Items from a dataset:
<<<<
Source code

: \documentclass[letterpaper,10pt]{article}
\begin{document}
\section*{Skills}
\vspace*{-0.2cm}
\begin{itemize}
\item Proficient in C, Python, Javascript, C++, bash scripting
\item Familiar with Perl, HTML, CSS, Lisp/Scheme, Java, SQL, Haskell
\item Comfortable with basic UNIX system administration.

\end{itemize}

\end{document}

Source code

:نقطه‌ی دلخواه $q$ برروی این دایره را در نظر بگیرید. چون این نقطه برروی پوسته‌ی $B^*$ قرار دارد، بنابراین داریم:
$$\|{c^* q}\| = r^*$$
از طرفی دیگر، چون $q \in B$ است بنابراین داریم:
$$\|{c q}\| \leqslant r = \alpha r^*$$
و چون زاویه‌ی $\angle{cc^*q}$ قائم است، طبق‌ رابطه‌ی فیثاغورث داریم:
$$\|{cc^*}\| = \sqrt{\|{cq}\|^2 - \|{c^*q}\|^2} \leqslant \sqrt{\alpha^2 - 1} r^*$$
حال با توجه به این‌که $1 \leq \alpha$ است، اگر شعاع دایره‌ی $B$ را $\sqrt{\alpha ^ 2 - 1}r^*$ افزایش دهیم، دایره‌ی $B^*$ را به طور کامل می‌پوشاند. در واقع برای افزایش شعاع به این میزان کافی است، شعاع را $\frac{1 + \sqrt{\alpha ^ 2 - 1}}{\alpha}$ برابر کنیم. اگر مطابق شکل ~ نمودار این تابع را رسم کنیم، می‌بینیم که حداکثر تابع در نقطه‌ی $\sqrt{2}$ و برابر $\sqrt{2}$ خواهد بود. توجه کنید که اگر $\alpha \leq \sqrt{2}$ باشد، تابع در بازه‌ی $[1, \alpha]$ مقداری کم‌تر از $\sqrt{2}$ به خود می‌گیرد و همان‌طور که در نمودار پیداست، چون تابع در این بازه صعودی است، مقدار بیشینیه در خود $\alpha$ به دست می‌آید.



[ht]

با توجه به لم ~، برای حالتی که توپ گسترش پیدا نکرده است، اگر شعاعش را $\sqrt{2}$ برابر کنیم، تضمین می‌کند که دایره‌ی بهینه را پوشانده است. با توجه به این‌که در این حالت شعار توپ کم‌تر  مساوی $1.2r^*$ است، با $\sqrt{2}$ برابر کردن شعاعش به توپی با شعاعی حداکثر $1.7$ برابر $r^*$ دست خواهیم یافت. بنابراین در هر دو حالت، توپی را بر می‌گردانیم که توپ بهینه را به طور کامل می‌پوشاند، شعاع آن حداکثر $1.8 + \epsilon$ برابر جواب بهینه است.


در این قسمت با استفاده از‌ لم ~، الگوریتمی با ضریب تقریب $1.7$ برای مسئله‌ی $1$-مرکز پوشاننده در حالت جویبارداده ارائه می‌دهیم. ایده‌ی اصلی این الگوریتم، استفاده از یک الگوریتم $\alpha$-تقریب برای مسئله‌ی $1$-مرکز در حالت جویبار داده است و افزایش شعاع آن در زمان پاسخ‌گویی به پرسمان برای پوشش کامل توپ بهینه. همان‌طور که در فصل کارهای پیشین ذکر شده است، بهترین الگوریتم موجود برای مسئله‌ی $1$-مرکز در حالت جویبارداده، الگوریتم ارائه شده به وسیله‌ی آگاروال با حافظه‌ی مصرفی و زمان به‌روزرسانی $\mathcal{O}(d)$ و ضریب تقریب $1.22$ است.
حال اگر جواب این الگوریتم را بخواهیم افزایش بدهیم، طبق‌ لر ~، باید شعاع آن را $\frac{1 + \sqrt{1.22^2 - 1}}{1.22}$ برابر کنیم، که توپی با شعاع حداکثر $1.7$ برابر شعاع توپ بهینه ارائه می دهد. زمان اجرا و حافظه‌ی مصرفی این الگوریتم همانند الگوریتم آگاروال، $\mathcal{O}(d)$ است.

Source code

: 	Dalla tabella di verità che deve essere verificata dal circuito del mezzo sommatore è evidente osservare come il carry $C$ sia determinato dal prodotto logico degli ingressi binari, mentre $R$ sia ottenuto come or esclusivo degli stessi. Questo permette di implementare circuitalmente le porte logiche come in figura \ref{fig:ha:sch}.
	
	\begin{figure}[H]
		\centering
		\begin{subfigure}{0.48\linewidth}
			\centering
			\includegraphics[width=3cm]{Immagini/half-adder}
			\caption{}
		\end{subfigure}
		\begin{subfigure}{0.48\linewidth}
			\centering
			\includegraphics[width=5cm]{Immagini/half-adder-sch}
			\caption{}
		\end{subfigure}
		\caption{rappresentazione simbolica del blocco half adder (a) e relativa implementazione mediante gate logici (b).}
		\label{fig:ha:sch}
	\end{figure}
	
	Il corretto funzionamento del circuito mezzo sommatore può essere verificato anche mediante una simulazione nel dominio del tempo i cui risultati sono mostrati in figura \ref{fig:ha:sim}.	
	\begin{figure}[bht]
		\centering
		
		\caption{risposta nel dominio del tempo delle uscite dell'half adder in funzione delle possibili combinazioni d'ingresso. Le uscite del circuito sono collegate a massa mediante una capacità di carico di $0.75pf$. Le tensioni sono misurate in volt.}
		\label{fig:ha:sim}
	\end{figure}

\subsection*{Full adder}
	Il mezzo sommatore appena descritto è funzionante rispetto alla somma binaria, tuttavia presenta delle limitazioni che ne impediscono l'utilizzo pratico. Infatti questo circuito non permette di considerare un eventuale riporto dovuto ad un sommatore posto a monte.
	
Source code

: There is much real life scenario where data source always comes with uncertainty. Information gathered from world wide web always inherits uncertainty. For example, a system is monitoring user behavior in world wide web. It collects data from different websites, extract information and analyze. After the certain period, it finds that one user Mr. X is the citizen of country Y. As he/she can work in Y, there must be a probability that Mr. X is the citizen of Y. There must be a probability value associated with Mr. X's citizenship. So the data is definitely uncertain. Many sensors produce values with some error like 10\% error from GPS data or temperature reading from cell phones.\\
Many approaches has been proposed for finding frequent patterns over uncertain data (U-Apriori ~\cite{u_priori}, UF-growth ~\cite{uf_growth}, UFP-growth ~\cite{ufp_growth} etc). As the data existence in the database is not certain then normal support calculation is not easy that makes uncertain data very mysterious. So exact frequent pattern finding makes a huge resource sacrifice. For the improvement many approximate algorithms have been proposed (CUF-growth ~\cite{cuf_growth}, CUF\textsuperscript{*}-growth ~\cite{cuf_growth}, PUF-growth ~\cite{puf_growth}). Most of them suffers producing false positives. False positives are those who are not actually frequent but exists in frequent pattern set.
>>>>
All lines above that contain the word "حالت" are to be copied.

با توجه به لم ~، برای حالتی که توپ گسترش پیدا نکرده است، اگر شعاعش را $\sqrt{2}$ برابر کنیم، تضمین می‌کند که دایره‌ی بهینه را پوشانده است. با توجه به این‌که در این حالت شعار توپ کم‌تر  مساوی $1.2r^*$ است، با $\sqrt{2}$ برابر کردن شعاعش به توپی با شعاعی حداکثر $1.7$ برابر $r^*$ دست خواهیم یافت. بنابراین در هر دو حالت، توپی را بر می‌گردانیم که توپ بهینه را به طور کامل می‌پوشاند، شعاع آن حداکثر $1.8 + \epsilon$ برابر جواب بهینه است.
در این قسمت با استفاده از‌ لم ~، الگوریتمی با ضریب تقریب $1.7$ برای مسئله‌ی $1$-مرکز پوشاننده در حالت جویبارداده ارائه می‌دهیم. ایده‌ی اصلی این الگوریتم، استفاده از یک الگوریتم $\alpha$-تقریب برای مسئله‌ی $1$-مرکز در حالت جویبار داده است و افزایش شعاع آن در زمان پاسخ‌گویی به پرسمان برای پوشش کامل توپ بهینه. همان‌طور که در فصل کارهای پیشین ذکر شده است، بهترین الگوریتم موجود برای مسئله‌ی $1$-مرکز در حالت جویبارداده، الگوریتم ارائه شده به وسیله‌ی آگاروال با حافظه‌ی مصرفی و زمان به‌روزرسانی $\mathcal{O}(d)$ و ضریب تقریب $1.22$ است.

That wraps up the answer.